Wasn't this achieved with MERGE / NO_MERGE and PUSH_PRED / NO_PUSH_PRED hints? Have to do more testing on this parameter.

posted by Nilendu # 4:44 PM 0 comments

Monday, August 21, 2006

Why correct datatype is SO important in schema design!

We often, randomly, use a VARCHAR2 for a field that should really be a NUMBER (or DATE).
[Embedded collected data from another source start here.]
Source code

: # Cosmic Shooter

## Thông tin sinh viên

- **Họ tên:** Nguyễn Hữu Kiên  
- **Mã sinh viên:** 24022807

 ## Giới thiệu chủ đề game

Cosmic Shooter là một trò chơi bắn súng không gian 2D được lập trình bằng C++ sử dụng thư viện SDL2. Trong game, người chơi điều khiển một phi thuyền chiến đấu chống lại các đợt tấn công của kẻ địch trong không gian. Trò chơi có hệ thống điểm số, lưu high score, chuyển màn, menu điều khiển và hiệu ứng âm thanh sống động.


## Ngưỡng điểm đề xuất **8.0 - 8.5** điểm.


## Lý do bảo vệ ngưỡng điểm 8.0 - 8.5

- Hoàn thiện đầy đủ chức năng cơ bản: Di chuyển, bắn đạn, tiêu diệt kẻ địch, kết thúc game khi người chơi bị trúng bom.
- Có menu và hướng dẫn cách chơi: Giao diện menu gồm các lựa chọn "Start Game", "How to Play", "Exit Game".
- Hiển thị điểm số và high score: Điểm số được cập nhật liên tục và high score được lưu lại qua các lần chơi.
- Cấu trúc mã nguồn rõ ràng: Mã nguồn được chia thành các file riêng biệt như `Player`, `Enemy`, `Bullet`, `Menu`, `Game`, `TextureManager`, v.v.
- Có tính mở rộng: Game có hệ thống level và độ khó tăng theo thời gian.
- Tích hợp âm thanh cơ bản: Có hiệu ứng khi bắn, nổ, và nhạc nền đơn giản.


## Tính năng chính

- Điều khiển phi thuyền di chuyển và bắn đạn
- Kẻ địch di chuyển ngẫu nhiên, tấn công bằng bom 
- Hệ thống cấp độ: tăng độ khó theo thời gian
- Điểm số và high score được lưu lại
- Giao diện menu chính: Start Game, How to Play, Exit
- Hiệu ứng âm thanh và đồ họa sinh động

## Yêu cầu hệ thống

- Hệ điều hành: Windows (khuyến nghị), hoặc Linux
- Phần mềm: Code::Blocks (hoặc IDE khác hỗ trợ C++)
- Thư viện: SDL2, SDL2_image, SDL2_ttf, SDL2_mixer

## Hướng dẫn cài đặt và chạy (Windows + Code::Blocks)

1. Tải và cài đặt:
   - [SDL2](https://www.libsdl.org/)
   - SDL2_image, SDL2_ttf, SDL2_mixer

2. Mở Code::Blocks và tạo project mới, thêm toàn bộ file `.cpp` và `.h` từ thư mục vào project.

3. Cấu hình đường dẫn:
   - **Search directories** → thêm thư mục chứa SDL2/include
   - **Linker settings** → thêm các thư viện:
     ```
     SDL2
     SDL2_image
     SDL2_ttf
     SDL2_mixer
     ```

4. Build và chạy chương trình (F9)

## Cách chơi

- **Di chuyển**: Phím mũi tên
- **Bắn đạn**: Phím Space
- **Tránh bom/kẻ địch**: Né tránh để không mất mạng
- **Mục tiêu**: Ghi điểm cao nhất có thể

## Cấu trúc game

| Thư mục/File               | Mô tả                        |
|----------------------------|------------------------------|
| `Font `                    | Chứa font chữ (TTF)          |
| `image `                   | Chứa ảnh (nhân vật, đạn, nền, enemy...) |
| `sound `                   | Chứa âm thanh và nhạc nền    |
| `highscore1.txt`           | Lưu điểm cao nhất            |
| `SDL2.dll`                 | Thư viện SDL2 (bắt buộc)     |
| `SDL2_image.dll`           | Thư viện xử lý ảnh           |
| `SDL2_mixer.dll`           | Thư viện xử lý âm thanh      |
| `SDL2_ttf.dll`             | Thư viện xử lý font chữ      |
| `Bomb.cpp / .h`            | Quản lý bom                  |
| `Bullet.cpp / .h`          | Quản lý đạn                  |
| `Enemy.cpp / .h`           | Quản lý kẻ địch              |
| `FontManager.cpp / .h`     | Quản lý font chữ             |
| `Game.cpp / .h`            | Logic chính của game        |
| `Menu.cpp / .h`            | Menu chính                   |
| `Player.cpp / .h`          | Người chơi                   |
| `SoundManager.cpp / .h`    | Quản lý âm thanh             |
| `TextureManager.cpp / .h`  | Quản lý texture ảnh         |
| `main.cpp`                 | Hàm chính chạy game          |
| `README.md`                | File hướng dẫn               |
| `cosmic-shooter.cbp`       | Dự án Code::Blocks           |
This could have drastic impact on product performance as followed in this case study.

The following SQL was found to about 75% of the total load (logical I/O) from AWRStats report on a 10.1.0.4 database.


SELECT * FROM V WHERE report_type_id = :1;

On querying, I found the view looks like -


CREATE OR REPLACE VIEW V as
SELECT ROWNUM AS MIGRATOR_KEY
     , PARENT_RT.report_type_id AS PARENT_MIGRATOR_KEY
     , 'RT_SG_REVERSED' AS RESTRICTION_TYPE
     , 'Reversed image of RT_SG restrictions' AS RESTRICTION_TYPE_NAME
     , PARENT_RT.report_type_id
     , PARENT_RT.report_type_name
     , E.entity_name
     , CHILD_SG.security_group_id
     , CHILD_SG.security_group_name
  FROM KNTA_Entities E
     , KNTA_REPORT_TYPES PARENT_RT
     , KNTA_SECURITY_GROUPS CHILD_SG
 WHERE CHILD_SG.enabled_flag = 'Y'
   AND CHILD_SG.security_group_id NOT IN (
       SELECT ER.child_value
         FROM KNTA_ENTITY_RESTRICTIONS ER
        WHERE ER.restriction_type = 'RT_SG'
          AND ER.parent_value = TO_CHAR( PARENT_RT.report_type_id )
       )
   AND PARENT_RT.report_view_access_code <> 'ALL'
   AND E.entity_id = 15 -- security group entity id;

There are (to me) two things wrong with the highlighted part.
(a) It refers to an OUTER table within a NOT IN block.
(b) It compares VARCHAR2 with TO_CHAR(NUMBER)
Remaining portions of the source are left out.